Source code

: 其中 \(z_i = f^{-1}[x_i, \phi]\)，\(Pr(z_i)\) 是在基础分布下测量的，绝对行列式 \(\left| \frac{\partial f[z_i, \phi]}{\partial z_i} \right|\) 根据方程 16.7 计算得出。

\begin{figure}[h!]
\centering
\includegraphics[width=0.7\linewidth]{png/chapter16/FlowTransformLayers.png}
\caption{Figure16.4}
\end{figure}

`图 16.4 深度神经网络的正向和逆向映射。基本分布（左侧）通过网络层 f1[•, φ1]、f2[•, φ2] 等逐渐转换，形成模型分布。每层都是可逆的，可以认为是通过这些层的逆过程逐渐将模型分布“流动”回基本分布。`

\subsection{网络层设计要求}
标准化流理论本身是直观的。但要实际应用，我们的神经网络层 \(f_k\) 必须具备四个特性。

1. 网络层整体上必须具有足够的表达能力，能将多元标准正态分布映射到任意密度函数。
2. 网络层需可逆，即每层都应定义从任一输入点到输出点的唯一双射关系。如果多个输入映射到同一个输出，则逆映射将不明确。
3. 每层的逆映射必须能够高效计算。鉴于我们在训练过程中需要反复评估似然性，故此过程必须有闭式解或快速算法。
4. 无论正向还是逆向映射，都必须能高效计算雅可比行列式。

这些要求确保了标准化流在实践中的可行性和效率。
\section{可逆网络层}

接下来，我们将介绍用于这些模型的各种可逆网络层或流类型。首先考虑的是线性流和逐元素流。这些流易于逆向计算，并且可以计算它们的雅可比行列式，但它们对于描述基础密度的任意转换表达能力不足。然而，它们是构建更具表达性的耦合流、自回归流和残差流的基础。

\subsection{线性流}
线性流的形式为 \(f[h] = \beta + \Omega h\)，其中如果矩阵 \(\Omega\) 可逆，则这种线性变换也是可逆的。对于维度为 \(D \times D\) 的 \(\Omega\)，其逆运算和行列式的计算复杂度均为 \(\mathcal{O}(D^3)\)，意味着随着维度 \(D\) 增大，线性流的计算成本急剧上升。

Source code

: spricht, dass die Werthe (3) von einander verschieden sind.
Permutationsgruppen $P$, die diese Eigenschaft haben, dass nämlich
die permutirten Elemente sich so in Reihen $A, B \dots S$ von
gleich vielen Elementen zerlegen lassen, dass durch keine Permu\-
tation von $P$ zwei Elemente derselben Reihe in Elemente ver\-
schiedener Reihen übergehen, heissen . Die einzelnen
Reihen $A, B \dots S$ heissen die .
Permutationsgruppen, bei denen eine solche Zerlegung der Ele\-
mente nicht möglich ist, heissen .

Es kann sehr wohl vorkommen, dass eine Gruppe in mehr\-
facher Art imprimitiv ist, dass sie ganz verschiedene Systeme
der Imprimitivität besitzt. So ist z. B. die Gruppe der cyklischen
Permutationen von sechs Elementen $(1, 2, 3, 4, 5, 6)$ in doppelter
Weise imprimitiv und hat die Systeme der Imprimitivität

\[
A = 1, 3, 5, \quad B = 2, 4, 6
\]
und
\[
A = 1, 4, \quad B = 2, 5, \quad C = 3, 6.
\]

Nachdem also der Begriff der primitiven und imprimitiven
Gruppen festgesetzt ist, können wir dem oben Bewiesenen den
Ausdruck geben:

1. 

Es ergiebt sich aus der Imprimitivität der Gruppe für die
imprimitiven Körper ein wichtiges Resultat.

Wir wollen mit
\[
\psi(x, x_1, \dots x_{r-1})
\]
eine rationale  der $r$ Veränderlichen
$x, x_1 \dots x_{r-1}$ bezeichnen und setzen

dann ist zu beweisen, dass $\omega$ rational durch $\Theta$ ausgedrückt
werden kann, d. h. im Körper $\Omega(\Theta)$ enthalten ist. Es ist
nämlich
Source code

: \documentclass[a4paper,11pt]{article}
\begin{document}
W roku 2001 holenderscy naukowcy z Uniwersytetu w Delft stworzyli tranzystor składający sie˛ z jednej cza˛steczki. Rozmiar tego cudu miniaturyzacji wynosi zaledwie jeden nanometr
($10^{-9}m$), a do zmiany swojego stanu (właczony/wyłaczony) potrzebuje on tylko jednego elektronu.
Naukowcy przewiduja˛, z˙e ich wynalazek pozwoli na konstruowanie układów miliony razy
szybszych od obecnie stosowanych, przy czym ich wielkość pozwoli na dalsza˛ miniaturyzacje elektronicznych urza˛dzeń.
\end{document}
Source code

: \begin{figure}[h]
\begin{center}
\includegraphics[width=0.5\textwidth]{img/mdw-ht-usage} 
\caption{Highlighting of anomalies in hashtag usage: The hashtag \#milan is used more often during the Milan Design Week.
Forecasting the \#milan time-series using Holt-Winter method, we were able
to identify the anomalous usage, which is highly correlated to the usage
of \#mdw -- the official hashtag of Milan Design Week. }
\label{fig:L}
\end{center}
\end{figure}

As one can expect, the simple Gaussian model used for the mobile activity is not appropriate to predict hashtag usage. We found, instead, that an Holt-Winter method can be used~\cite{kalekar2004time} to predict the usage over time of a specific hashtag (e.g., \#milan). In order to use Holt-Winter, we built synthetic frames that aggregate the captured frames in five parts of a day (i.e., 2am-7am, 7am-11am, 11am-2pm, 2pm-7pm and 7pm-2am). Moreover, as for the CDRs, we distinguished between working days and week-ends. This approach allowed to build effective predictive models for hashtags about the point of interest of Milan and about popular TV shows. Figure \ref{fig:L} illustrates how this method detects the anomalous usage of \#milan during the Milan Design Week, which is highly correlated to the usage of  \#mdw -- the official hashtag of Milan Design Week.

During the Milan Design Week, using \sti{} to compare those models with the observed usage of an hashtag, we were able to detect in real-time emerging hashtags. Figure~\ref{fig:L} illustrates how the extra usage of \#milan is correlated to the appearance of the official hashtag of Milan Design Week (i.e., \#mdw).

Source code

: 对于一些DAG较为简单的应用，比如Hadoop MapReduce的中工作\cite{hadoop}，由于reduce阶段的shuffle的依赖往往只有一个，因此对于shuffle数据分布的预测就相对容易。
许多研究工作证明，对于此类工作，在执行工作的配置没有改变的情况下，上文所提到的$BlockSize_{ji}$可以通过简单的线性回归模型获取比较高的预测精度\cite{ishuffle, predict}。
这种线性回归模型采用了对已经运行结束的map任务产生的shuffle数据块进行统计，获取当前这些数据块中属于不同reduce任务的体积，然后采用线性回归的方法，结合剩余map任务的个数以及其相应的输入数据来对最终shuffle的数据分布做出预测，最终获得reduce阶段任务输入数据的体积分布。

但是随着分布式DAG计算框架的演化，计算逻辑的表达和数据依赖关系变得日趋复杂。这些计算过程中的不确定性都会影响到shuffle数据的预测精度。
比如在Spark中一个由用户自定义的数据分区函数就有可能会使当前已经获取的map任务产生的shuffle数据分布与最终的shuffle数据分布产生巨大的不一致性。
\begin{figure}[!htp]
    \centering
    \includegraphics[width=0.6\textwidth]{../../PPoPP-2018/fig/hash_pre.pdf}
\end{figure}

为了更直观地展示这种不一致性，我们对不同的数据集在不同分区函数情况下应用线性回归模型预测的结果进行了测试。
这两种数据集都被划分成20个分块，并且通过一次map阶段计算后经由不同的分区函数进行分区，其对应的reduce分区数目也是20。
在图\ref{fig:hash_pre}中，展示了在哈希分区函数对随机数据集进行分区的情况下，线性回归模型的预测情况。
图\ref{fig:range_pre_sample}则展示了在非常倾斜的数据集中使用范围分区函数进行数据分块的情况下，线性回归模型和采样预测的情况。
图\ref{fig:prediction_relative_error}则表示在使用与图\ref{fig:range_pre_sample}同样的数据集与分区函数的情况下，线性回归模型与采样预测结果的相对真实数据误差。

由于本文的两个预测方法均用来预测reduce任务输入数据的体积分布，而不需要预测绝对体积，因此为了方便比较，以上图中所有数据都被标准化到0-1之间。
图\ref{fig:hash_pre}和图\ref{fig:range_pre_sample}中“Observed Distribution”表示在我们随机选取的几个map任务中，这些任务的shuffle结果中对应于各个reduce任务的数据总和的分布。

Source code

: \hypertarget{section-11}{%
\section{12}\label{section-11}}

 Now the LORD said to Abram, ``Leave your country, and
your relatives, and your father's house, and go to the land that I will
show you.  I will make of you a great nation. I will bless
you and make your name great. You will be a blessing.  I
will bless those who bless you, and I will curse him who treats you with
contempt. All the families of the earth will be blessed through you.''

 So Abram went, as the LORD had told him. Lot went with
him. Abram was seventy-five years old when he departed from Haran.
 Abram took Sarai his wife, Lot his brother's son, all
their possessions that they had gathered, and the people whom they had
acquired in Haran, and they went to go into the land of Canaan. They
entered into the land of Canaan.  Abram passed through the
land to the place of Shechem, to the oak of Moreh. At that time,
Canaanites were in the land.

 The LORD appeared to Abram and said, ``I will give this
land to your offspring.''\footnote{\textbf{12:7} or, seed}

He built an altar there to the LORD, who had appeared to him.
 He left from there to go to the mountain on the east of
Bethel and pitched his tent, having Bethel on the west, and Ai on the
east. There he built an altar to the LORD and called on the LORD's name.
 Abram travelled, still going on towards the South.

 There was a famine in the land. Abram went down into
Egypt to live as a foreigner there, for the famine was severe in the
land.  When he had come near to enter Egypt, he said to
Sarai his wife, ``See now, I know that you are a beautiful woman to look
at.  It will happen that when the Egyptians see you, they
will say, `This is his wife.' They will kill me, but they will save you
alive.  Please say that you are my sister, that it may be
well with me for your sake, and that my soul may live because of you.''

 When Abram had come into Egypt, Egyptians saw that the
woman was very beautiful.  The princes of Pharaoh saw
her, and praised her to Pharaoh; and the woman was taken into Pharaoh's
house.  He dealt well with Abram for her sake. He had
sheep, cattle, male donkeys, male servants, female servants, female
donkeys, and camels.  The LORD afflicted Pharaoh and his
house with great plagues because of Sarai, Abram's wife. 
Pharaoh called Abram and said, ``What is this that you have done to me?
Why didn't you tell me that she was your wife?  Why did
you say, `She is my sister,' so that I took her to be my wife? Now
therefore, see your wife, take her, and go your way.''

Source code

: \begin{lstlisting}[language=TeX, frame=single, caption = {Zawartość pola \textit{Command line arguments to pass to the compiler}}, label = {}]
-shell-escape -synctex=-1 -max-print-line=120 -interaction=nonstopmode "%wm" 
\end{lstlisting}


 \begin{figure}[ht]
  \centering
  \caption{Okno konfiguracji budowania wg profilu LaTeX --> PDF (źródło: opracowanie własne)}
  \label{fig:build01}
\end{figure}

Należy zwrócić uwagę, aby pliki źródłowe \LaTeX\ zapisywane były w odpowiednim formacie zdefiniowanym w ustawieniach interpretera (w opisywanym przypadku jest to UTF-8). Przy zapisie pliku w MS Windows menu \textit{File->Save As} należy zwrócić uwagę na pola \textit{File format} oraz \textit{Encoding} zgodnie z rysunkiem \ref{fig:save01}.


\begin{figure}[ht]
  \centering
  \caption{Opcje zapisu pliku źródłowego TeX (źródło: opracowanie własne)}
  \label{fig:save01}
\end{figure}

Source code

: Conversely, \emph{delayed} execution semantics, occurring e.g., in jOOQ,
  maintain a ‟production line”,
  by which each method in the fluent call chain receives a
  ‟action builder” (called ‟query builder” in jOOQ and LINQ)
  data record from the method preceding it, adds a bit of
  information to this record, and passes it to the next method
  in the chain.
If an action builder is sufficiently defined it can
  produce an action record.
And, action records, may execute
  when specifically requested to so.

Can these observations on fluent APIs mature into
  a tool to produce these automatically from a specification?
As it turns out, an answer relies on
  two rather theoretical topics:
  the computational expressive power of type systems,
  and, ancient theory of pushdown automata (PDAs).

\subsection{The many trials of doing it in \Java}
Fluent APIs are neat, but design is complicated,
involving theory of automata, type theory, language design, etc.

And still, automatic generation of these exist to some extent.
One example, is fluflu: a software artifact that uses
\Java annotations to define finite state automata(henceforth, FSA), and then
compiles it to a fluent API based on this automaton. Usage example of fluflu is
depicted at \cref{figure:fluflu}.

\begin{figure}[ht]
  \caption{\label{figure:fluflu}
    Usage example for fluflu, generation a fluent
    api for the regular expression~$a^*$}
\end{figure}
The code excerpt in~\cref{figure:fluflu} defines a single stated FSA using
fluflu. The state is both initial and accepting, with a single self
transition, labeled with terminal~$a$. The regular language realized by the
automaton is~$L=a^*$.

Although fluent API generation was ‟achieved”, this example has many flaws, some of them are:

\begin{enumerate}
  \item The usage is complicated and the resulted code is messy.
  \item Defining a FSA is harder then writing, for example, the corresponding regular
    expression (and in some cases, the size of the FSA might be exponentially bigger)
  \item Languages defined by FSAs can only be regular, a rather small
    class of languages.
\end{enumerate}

────────────────────────────────────────

Task statement.
Please copy the lines in the records above between the one holding "information to this" and the one holding "and, ancient theory", inclusive, exactly and with no other line.

Solution to the exercise.
  information to this record, and passes it to the next method
  in the chain.
If an action builder is sufficiently defined it can
  produce an action record.
And, action records, may execute
  when specifically requested to so.

Can these observations on fluent APIs mature into
  a tool to produce these automatically from a specification?
As it turns out, an answer relies on
  two rather theoretical topics:
  the computational expressive power of type systems,
  and, ancient theory of pushdown automata (PDAs).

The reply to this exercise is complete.